Puur vanuit partijgedrag ligt er bij de PVV een enorme kloof tussen politieke marketing en politiek handelen.
Het is een geschapen hefboom, waar - simplistisch gesteld - links in hapt terwijl rechts toekijkt want het netto effect van de PVV stem is een VVD stem.
Anders gezegd, de PVV is gereedschap. Maar niet van of voor de kiezer die er op stemt - door de bank genomen is de bindingskracht van PVV een relatie met de marketing, niet het partijgedrag.
Een FvD is net zo’n kunstmatige hefboom. Echter niet vanuit het politieke landschap, maar vanuit een hybride overlap van anti-democratisch gedachtegoed en economische belangenconcentratie.

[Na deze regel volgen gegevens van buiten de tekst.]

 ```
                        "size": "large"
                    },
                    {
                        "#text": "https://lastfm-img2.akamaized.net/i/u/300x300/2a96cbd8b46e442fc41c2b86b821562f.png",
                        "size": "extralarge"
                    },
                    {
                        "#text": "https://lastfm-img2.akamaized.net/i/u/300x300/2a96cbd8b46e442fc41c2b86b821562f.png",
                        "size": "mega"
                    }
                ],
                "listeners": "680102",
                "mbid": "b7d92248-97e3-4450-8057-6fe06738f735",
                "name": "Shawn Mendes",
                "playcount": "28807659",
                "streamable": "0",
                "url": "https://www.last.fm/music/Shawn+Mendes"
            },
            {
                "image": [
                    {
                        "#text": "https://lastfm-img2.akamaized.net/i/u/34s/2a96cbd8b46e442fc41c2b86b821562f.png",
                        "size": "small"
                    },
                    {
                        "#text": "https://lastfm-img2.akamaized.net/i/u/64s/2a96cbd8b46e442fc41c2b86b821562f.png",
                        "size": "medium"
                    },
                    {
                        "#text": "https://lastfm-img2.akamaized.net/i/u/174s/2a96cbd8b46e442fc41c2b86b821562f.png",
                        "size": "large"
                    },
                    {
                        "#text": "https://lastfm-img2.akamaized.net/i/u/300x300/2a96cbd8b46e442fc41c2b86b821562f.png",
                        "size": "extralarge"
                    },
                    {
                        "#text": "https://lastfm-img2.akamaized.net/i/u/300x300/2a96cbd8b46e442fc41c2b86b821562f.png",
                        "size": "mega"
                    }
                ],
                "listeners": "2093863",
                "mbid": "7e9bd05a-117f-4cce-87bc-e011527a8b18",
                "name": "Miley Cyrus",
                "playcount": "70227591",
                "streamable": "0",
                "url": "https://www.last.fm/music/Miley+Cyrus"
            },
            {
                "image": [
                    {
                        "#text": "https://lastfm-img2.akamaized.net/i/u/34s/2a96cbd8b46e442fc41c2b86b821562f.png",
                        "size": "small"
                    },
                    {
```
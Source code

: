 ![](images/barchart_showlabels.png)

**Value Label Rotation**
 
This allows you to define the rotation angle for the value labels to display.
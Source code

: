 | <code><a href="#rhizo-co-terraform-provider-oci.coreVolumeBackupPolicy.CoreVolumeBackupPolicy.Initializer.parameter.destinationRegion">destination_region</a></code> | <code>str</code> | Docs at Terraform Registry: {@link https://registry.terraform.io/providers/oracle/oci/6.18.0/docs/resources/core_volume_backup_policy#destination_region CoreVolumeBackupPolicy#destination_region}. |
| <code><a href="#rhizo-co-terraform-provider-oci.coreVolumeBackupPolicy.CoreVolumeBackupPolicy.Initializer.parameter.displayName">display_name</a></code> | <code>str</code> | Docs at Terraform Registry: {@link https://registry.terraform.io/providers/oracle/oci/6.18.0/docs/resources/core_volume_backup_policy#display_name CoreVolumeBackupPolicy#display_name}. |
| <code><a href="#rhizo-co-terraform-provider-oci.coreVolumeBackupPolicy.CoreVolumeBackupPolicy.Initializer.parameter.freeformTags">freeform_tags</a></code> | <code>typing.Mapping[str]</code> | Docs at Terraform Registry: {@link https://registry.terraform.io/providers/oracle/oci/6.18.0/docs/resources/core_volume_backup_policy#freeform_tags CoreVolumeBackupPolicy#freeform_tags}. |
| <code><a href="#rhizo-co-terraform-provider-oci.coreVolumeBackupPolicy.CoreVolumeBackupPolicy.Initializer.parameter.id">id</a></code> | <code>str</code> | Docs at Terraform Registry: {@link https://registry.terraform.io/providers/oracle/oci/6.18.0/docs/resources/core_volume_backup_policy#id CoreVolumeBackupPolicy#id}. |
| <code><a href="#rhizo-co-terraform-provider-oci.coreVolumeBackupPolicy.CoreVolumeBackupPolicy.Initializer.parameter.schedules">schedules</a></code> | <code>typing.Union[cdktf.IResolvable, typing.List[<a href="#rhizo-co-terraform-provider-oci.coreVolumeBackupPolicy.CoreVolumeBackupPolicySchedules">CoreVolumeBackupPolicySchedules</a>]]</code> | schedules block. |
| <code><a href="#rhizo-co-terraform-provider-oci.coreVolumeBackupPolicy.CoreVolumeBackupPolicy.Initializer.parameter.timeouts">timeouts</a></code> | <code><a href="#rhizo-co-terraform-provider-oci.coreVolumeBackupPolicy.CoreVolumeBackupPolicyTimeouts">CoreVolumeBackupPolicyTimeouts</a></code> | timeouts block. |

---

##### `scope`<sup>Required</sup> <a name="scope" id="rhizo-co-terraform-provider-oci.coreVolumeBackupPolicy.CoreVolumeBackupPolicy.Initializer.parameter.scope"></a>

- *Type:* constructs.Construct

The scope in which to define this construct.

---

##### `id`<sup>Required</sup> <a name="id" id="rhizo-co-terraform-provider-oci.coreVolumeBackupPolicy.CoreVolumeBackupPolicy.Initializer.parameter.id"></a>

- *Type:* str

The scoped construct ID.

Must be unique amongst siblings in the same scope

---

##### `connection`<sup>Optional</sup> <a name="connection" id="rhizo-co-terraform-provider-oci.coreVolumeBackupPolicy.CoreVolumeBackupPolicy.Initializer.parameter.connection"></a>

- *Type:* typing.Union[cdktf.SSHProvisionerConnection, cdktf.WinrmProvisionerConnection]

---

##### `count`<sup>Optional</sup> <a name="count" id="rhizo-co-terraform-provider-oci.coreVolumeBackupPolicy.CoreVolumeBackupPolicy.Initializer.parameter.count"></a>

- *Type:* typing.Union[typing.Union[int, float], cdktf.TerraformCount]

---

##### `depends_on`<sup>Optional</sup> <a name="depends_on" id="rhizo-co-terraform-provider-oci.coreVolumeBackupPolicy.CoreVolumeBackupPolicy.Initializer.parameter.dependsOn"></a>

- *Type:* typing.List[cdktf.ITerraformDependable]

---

Dat is pur sang wel iets om bij stil te staan, dat laatste alleen al. Nederland is een land waar netwerkcorruptie als politiek-cultureel fenomeen behoorlijk genormaliseerd is (het Bloemendaal syndroom, ook wel eens als term gehanteerd). De kiezer merkt op dat voor heel veel punten van aandacht dat een rol speelt. En dan gaan er dus kiezers die daar last van hebt, ongeacht in perceptie of reëel, voor een “partij” die geschapen is pur sang vanuit dat syndroom - waar een privaat clubje het politieke systeem zo wil laten verschuiven dat men het naar eigen belang kan herinrichten.
Tja.
Hoe zoiets afloopt, nu ja, in recente tijden hebben we daar voorbeelden te over van kunnen zien. Van wat verder weg de VS, tot dichter bij het VK, maar net zo in andere varianten als in Hongarije en Polen.
Tja.
Zelfs al was het gedachtegoed er niet bij een FvD, zelfs al was er het anti-democratische fundament niet, zelfs al was er de bewuste rauwe discrepantie tussen marketing en handeling niet, dan lag er nog steeds een stem voor een fenomeen wat in behoorlijk wat landen inmiddels - op historisch volledig consistente wijze - voor een afbraak gezorgd heeft waar de lasten juist voor die eigen kiezers zijn.
Tja.
Enfin, in algemene zin is het voor de burger niet van nut om te bankieren op politieke marketing en presentatie. Bij dit soort “partijen” schiet het voor effect en baat gruwelijk door van struikelen naar afbraak.
Dat is al snel verwarrend. De lijnen lopen al scheef, zo zegt men. Klopt. Geen Onderzoeksinstelling die dat niet doet bevestigen. Echter waar we met de conforme, gebrekkige maar democratische partijen ruimte hebben voor correctie, is dat bij hefbomen niet het geval - die bestaan immers voor gericht gebruik van de stem ten gunste van misbruik van degene die de macht van die stem uit handen geeft.
Het is een beetje zoals het probleem van het niet, blanco, of tegen stemmen. Stuk voor stuk begrijpelijk, maar het effect is niet zoals beoogd. Eerder zijn de effecten juist versterkend voor wat in het stoeltje zit. Met de introductie van hefboom “partijen” is dat doorgeschoten. De tegenstem is in geen enkel scenario meer ten gunste van de kiezer.
Wat in onderzoeksprojecten het meest naar voren komt hierbij is het verschuiven naar een consolidatie van de tegenstem als reflex, een variant op het concept bindingskracht. Men hoeft de kiezer die zich reeds verbonden heeft in emotie /identiteit niet langer te werven, die kiezer herbevestigt keuze vanuit compensatie voor en vanuit bias. Anders gezegd, men weet het ook niet meer maar wil niet X of Y en dus schiet men uit zichzelf door in verbinding.
Dat kan flink escaleren in groepsdynamica, dus boven het niveau van het individu. Gedragslijnen waar men een scheiding schept t.a.v. participatie opties, men glijdt steeds meer door naar een gedragskader van stemmen voor in een schoppen tegen. Plat gezegd, als ik machteloos ben en ik ben voorbij het punt waar ik nog luister naar wat ik wil horen - dan is er een punt waarop het niet erg meer is als ik schade loop, zolang de ander maar schade loopt. De enige transactionele vereiste is dan nog de perceptie van bescherming van vermeende status / zelfbeeld.
Et voila, het hele fundament van het cancel culture narratief. Maar dat terzijde.
Al met al, links- of rechtsom, die Tolerantie Paradox. Als we zoiets niet buiten paden naar macht en invloed houden, gaat het mis.
Populisme: de weigering van complexiteit en de poging om simplistische antwoorden te formuleren op ingewikkelde vraagstukken middels gebruik van elke mogelijke prikkel van gedrag - i.p.v. moeite te doen voor gezonde participatie.